• Problem to solve: The answer must be a single number: the count of lines in the listing that hold the string "medium".
START Given information
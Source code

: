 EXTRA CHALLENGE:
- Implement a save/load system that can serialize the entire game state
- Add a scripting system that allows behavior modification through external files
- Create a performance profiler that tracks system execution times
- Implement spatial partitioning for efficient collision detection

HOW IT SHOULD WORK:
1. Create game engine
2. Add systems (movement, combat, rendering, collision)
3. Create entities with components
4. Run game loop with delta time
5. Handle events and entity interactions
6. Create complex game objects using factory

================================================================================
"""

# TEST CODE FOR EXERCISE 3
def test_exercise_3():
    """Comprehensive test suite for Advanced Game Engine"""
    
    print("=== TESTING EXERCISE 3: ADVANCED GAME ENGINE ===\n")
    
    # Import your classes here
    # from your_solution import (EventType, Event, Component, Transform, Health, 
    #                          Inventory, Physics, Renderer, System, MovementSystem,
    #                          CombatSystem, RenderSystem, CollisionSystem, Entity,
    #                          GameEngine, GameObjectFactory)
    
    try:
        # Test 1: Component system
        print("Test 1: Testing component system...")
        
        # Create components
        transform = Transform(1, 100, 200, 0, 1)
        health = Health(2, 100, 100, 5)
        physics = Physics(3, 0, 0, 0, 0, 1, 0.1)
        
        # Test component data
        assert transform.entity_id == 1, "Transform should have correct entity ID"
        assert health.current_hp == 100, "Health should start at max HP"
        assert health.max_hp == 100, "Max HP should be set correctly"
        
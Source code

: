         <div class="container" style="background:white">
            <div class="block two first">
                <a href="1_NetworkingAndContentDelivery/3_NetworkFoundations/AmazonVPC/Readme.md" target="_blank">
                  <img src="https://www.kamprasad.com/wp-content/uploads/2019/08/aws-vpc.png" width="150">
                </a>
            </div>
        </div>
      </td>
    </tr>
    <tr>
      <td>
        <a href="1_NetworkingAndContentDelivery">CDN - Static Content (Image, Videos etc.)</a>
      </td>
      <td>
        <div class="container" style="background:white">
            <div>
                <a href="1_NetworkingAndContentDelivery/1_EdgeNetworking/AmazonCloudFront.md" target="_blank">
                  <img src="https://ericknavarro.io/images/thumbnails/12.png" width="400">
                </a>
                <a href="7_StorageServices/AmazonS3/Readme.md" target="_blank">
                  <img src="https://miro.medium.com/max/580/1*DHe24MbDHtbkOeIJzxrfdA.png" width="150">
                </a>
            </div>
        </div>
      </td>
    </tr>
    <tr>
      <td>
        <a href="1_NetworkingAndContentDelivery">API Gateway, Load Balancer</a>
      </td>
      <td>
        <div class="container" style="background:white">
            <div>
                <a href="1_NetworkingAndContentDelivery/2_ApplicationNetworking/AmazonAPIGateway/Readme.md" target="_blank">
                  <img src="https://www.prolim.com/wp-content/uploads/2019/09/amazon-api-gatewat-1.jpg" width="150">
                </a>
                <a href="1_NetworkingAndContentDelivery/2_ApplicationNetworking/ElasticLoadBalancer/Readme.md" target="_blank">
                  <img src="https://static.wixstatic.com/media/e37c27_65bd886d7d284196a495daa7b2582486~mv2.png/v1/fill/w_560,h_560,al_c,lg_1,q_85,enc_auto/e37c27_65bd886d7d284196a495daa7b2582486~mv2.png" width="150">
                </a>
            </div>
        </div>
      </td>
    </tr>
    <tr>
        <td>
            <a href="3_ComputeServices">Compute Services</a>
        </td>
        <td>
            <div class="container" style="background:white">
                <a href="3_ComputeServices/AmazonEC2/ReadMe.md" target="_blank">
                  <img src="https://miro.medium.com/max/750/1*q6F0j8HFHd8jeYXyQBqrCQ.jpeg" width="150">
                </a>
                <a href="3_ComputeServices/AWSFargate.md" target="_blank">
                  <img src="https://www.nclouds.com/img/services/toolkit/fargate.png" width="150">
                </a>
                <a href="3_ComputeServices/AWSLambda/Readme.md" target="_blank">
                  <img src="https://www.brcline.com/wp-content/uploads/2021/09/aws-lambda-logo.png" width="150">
END Given information
• Task output: 2